Source? I think Linus Torvalds and Norman Borlaug both easily did this. Jeff Bezos and Bill Gates certainly might be up there. $140 billion is not that much when you compare the productivity gains just these four people have given the world.

3 comments

> Source?

The reality of physics and human capability?

> I think Linus Torvalds and Norman Borlaug both easily did this.

They had a part in it, but it's the people/ecosystem that creates the wealth, not an individual. Linus didn't create all the distros. He didn't install it on all the servers around the world.

> Jeff Bezos and Bill Gates certainly might be up there.

They themselves didn't create $140 billion of anything. It took the efforts of hundreds of thousands/millions of people, along with highly favorable laws and the society in which they lived in. Also, Bezos and Gates destroyed a lot of businesses as well with their monopolistic practices. As a matter of fact, when it comes to gates/microsoft, I'd say it's an overall net negative as microsoft set back computing/computer literacy more than anything.

I thought the fallacy/myth of the "great man" nonsense died with Jobs. There were plenty of people who thought Apple was over when Jobs died. But I guess it's alive and well today.

What's the right wealth level for people? I don't know. Personally, I think the best way combat wealth inequality is to create laws to foster competition so that one company doesn't become a monopoly.
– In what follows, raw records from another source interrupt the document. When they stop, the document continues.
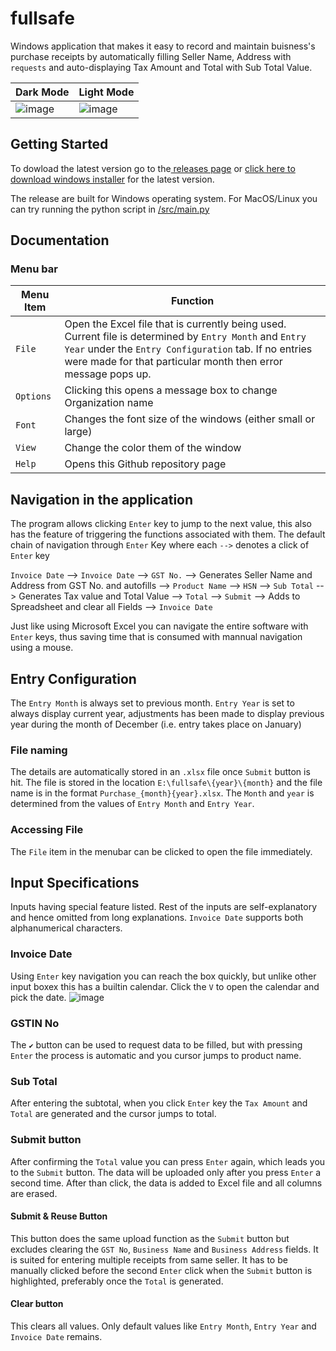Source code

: # fullsafe
Windows application that makes it easy to record and maintain buisness's purchase receipts by automatically filling Seller Name, Address with `requests` and auto-displaying Tax Amount and Total with Sub Total Value.

|  Dark Mode | Light Mode  |
| ------------ | ------------ |
|   ![image](https://github.com/hariprasath112/fullsafe/assets/96934076/948c553c-549b-492a-9dcb-1a1dd52761ed) |![image](https://github.com/hariprasath112/fullsafe/assets/96934076/9ff2b0a1-4fd9-430c-bd61-63d97ff337c0)  |

## Getting Started
To dowload the latest version go to the[ releases page](https://github.com/hariprasath112/fullsafe/releases " releases page") or [click here to download windows installer](https://github.com/hariprasath112/fullsafe/releases/download/v2.1/fullsafeSetup.exe "click here to download windows installer") for the latest version. 

The release are built for Windows operating system. For MacOS/Linux you can try running the python script in [/src/main.py](https://github.com/hariprasath112/fullsafe/blob/main/src/main.py "/src/main.py")

## Documentation
### Menu bar
| Menu Item  | Function  |
| ------------ | ------------ |
| `File`  | Open the Excel file that is currently being used. Current file is determined by `Entry Month` and `Entry Year` under the `Entry Configuration`  tab. If no entries were made for that particular month then error message pops up.
|  `Options` | Clicking this opens a message box to change Organization name  |
| `Font`  | Changes the font size of the windows (either small or large)  |
| `View`  | Change the color them of the window  |
| `Help`  | Opens this Github repository page  |

## Navigation in the application
The program allows clicking `Enter` key to jump to the next value, this also has the feature of triggering the functions associated with them. The default chain of navigation through `Enter` Key where each `-->` denotes a click of `Enter` key

`Invoice Date` --> `Invoice Date` --> `GST No.` --> Generates Seller Name and Address from GST No. and autofills --> `Product Name` --> `HSN` --> `Sub Total` --> Generates Tax value and Total Value --> `Total` --> `Submit` --> Adds to Spreadsheet and clear all Fields --> `Invoice Date`

Just like using Microsoft Excel you can navigate the entire software with `Enter` keys, thus saving time that is consumed with mannual navigation using a mouse.

## Entry Configuration
The `Entry Month` is always set to previous month. `Entry Year` is set to always display current year, adjustments has been made to display previous year during the month of December (i.e. entry takes place on January)
### File naming
The details are automatically stored in an `.xlsx` file once `Submit` button is hit. The file is stored in the location `E:\fullsafe\{year}\{month}` and the file name is in the format `Purchase_{month}{year}.xlsx`. The `Month` and `year` is determined from the values of `Entry Month` and `Entry Year`.
### Accessing File
The `File` item in the menubar can be clicked to open the file immediately.

## Input Specifications
Inputs having special feature listed. Rest of the inputs are self-explanatory and hence omitted from long explanations. `Invoice Date` supports both alphanumerical characters.
### Invoice Date
Using `Enter` key navigation you can reach the box quickly, but unlike other input boxex this has a builtin calendar. Click the `V` to open the calendar and pick the date.
![image](https://github.com/hariprasath112/fullsafe/assets/96934076/2c2d139a-be2c-4a44-90a3-720c8e30ae99)
### GSTIN No
The `✔` button  can be used to request data to be filled, but with pressing `Enter` the process is automatic and you cursor jumps to product name.
### Sub Total
After entering the subtotal, when you click `Enter` key the `Tax Amount` and `Total` are generated and the cursor jumps to total. 
### Submit button
After confirming the `Total` value you can press `Enter` again, which leads you to the `Submit` button. The data will be uploaded only after you press `Enter` a second time. After than click, the data is added to Excel file and all columns are erased.
#### Submit & Reuse Button
This button does the same upload function as the `Submit` button but excludes clearing the `GST No`, `Business Name` and `Business Address` fields. It is suited for entering multiple receipts from same seller. It has to be manually clicked before the second `Enter` click when the `Submit` button is highlighted, preferably once the `Total` is generated.
#### Clear button
This clears all values. Only default values like `Entry Month`, `Entry Year` and `Invoice Date` remains.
But instead, we are in an era of mergers, monopolies and consolidation. So wealth inequality will inevitably continue to grow.
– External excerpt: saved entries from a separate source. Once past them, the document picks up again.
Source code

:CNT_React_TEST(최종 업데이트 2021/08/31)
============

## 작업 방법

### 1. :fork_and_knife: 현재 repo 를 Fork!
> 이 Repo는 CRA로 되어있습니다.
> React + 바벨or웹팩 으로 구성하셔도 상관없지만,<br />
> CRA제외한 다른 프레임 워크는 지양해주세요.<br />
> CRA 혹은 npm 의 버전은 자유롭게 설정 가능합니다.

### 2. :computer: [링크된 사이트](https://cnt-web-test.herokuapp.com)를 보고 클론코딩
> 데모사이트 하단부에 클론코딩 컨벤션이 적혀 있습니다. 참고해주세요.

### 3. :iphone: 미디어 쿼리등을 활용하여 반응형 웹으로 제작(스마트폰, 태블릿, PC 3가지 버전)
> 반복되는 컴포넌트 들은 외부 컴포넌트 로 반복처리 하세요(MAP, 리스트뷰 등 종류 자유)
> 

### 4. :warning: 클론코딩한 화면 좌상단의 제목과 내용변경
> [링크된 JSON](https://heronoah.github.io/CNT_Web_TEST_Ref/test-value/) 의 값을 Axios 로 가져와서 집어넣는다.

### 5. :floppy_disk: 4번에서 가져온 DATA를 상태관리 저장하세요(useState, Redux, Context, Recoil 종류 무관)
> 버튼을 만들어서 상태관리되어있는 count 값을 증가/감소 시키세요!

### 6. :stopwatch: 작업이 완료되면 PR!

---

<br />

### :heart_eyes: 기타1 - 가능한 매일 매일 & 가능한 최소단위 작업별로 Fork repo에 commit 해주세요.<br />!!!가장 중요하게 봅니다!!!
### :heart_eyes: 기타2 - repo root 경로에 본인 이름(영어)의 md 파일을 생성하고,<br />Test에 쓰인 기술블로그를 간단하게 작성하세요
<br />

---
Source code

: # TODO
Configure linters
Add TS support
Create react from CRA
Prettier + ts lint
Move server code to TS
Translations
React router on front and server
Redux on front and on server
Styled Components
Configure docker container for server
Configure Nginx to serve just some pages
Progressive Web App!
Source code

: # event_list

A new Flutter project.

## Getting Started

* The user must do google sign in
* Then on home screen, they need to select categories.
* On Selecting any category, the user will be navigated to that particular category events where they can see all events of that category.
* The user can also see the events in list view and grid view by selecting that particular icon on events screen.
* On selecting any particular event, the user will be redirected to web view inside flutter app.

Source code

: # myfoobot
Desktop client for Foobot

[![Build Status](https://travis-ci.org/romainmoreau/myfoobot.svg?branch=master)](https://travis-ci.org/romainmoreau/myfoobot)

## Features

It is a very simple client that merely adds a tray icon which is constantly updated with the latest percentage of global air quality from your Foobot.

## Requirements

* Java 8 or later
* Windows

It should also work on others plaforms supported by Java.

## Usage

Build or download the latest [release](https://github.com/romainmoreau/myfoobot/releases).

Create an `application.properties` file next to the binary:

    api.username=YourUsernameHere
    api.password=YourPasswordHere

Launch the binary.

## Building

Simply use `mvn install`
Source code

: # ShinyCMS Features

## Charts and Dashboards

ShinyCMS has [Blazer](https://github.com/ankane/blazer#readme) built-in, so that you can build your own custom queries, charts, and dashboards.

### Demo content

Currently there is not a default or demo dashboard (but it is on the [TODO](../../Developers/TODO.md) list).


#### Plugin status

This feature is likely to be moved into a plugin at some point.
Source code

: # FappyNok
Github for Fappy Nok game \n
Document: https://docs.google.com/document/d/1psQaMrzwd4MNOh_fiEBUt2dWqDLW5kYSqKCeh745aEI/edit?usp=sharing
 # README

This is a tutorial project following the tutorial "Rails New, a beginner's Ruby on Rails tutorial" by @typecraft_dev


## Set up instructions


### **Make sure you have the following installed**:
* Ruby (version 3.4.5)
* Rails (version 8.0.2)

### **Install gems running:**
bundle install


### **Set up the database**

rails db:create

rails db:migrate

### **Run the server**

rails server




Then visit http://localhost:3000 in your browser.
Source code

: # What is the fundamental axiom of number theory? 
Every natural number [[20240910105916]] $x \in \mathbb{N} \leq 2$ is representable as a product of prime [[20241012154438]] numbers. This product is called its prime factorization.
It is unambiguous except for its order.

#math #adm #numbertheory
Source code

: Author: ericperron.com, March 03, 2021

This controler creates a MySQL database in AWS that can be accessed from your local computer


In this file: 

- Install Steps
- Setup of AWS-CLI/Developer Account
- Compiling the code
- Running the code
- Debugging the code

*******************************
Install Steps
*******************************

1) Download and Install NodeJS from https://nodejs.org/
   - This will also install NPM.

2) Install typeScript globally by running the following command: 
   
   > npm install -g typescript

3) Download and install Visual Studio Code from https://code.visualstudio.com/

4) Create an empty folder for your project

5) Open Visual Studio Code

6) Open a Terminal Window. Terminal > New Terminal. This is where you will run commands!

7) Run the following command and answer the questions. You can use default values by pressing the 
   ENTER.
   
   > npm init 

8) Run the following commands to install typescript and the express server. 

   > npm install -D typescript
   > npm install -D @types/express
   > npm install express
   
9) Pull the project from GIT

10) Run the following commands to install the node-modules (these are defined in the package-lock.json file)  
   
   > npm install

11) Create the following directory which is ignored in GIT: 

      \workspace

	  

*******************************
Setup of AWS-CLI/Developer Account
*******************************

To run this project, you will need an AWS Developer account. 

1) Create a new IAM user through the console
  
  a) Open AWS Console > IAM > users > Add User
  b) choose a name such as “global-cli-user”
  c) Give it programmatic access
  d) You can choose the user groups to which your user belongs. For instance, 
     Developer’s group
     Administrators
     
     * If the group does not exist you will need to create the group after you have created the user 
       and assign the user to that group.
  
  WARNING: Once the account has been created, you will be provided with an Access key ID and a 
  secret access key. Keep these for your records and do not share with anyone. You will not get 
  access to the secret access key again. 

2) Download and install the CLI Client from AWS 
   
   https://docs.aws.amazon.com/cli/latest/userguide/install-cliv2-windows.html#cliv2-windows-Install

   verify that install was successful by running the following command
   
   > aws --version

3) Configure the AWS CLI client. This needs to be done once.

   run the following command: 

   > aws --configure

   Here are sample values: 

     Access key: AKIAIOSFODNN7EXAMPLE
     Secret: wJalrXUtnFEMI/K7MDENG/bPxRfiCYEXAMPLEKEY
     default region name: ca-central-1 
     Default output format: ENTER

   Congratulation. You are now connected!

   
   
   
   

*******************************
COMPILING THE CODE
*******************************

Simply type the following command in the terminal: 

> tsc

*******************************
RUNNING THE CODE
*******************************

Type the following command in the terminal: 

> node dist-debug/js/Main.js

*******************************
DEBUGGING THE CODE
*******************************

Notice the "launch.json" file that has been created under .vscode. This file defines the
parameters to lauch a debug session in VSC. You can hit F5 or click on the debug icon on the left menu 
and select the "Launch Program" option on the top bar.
>> They had a part in it, but it's the people/ecosystem that creates the wealth, not an individual. Linus didn't create all the distros. He didn't install it on all the servers around the world.

One is a much more replaceable skill than the other in this equation. That's why Torvalds has contributed more to world productivity than most.
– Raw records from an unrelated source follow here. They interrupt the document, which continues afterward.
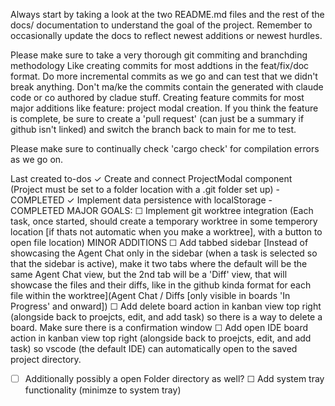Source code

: Always start by taking a look at the two README.md files and the rest of the docs/ documentation to understand the goal of the project.
Remember to occasionally update the docs to reflect newest additions or newest hurdles.

Please make sure to take a very thorough git commiting and branchding methodology
Like creating commits for most addtions in the feat/fix/doc format. Do more incremental commits as we go and can test that we didn't break anything. Don't ma/ke the commits contain the generated with claude code or co authored by cladue stuff.
Creating feature commits for most major additions like feature: project modal creation. If you think the feature is complete, be sure to create a 'pull request' (can just be a summary if github isn't linked) and switch the branch back to main for me to test.

Please make sure to continually check 'cargo check' for compilation errors as we go on.

Last created to-dos
  ✓ Create and connect ProjectModal component (Project must be set to a folder location with a .git folder set up) - COMPLETED
  ✓ Implement data persistence with localStorage - COMPLETED
MAJOR GOALS:
  ☐ Implement git worktree integration (Each task, once started, should create a temporary worktree in some temperory location [if thats not automatic when you make a worktree], with a button to open file location)
MINOR ADDITIONS
  ☐ Add tabbed sidebar [Instead of showcasing the Agent Chat only in the sidebar (when a task is selected so that the sidebar is active), make it two tabs where the default will be the same Agent Chat view, but the 2nd tab will be a 'Diff' view, that will showcase the files and their diffs, like in the github kinda format for each file within the worktree](Agent Chat / Diffs [only visible in boards 'In Progress' and onward])
  ☐ Add delete board action in kanban view top right (alongside back to proejcts, edit, and add task) so there is a way to delete a board. Make sure there is a confirmation window
  ☐ Add open IDE board action in kanban view top right (alongside back to proejcts, edit, and add task) so vscode (the default IDE) can automatically open to the saved project directory.
  - ☐ Additionally possibly a open Folder directory as well?
  ☐ Add system tray functionality (minimze to system tray)
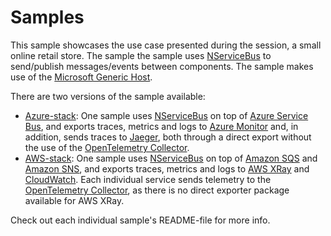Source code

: # Samples

This sample showcases the use case presented during the session, a small online retail store. The sample the sample uses [NServiceBus](https://docs.particular.net/) to send/publish messages/events between components. The sample makes use of the [Microsoft Generic Host](https://docs.microsoft.com/en-us/dotnet/core/extensions/generic-host).

There are two versions of the sample available:
- [Azure-stack](azure/README.md): One sample uses [NServiceBus](https://docs.particular.net/) on top of [Azure Service Bus](https://docs.microsoft.com/en-us/azure/service-bus-messaging/service-bus-messaging-overview), and exports traces, metrics and logs to [Azure Monitor](https://learn.microsoft.com/en-us/azure/azure-monitor/overview) and, in addition, sends traces to [Jaeger](https://www.jaegertracing.io/), both through a direct export without the use of the [OpenTelemetry Collector](https://opentelemetry.io/docs/collector/).
- [AWS-stack](aws/README.md): One sample uses [NServiceBus](https://docs.particular.net/) on top of [Amazon SQS](https://docs.aws.amazon.com/AWSSimpleQueueService/latest/SQSDeveloperGuide/welcome.html) and [Amazon SNS](https://docs.aws.amazon.com/sns/latest/dg/welcome.html), and exports traces, metrics and logs to [AWS XRay](https://docs.aws.amazon.com/xray/latest/devguide/aws-xray.html) and [CloudWatch](https://docs.aws.amazon.com/cloudwatch/). Each individual service sends telemetry to the [OpenTelemetry Collector](https://opentelemetry.io/docs/collector/), as there is no direct exporter package available for AWS XRay.

Check out each individual sample's README-file for more info.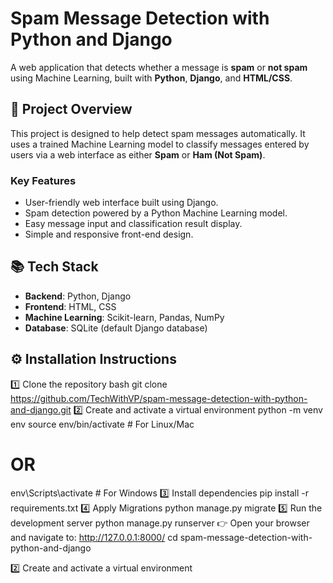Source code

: # Spam Message Detection with Python and Django

A web application that detects whether a message is **spam** or **not spam** using Machine Learning, built with **Python**, **Django**, and **HTML/CSS**.

## 🚀 Project Overview

This project is designed to help detect spam messages automatically. It uses a trained Machine Learning model to classify messages entered by users via a web interface as either **Spam** or **Ham (Not Spam)**.

### Key Features
- User-friendly web interface built using Django.
- Spam detection powered by a Python Machine Learning model.
- Easy message input and classification result display.
- Simple and responsive front-end design.

## 📚 Tech Stack

- **Backend**: Python, Django
- **Frontend**: HTML, CSS
- **Machine Learning**: Scikit-learn, Pandas, NumPy
- **Database**: SQLite (default Django database)

## ⚙️ Installation Instructions
1️⃣ Clone the repository
bash
git clone https://github.com/TechWithVP/spam-message-detection-with-python-and-django.git
2️⃣ Create and activate a virtual environment
python -m venv env
source env/bin/activate  # For Linux/Mac
# OR
env\Scripts\activate  # For Windows
3️⃣ Install dependencies
pip install -r requirements.txt
4️⃣ Apply Migrations
python manage.py migrate
5️⃣ Run the development server
python manage.py runserver
👉 Open your browser and navigate to: http://127.0.0.1:8000/
cd spam-message-detection-with-python-and-django

2️⃣ Create and activate a virtual environment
> One is a much more replaceable skill than the other in this equation. That's why Torvalds has contributed more to world productivity than most.

What is? It takes as plenty of skill to build a distro ( along with the package management systems, etc ) as it does to write a kernel. I understand that to most people, "kernel" = magic, but it really isn't. Not to mention many people helped develop the linux kernel.

Linus deserves credit, but so does red hat, slackware, debian, etc. Without those distros and GNU project, nobody would know of linus or the linux kernel. And the vast majority most of the GNU/Linux OS ecosystem is non-linux.

> That's why Torvalds has contributed more to world productivity than most.

The "great man" nonsense really has staying power. Using your logic, Torvalds' mother has contributed even more than torvalds to world productivity because she created linus...

No! The burden of proof is on you. Please explain in detail exactly how Torvalds in 50 years of living has created $140 billion dollars of value. How many billions of value did he create this year? How many did he create last year? And so on.
Uh, Linux and its derivations drive over half of the computing power in the world, yielding insane productivity gains for people of all classes, races, ages, and geographic locations.

I think that speaks for itself.

Thanks for missing the point, uh. Explain exactly which of Torvalds actions that together created $150 billion of value. How many billions was uploading the Linux kernel to ftp in 1991 worth? How many billions was created when git was launched?
There's no missing the point. Torvalds developing Linux rocketed productivity which as any economist can tell you is worth a lot, lot of money. The scale at which the Fed is pumping money into the economy hoping to get a fraction of that productivity should tell you how much its worth.

You disagree with economic principles and productivity. That's fine. There's nothing to continue to discuss, then.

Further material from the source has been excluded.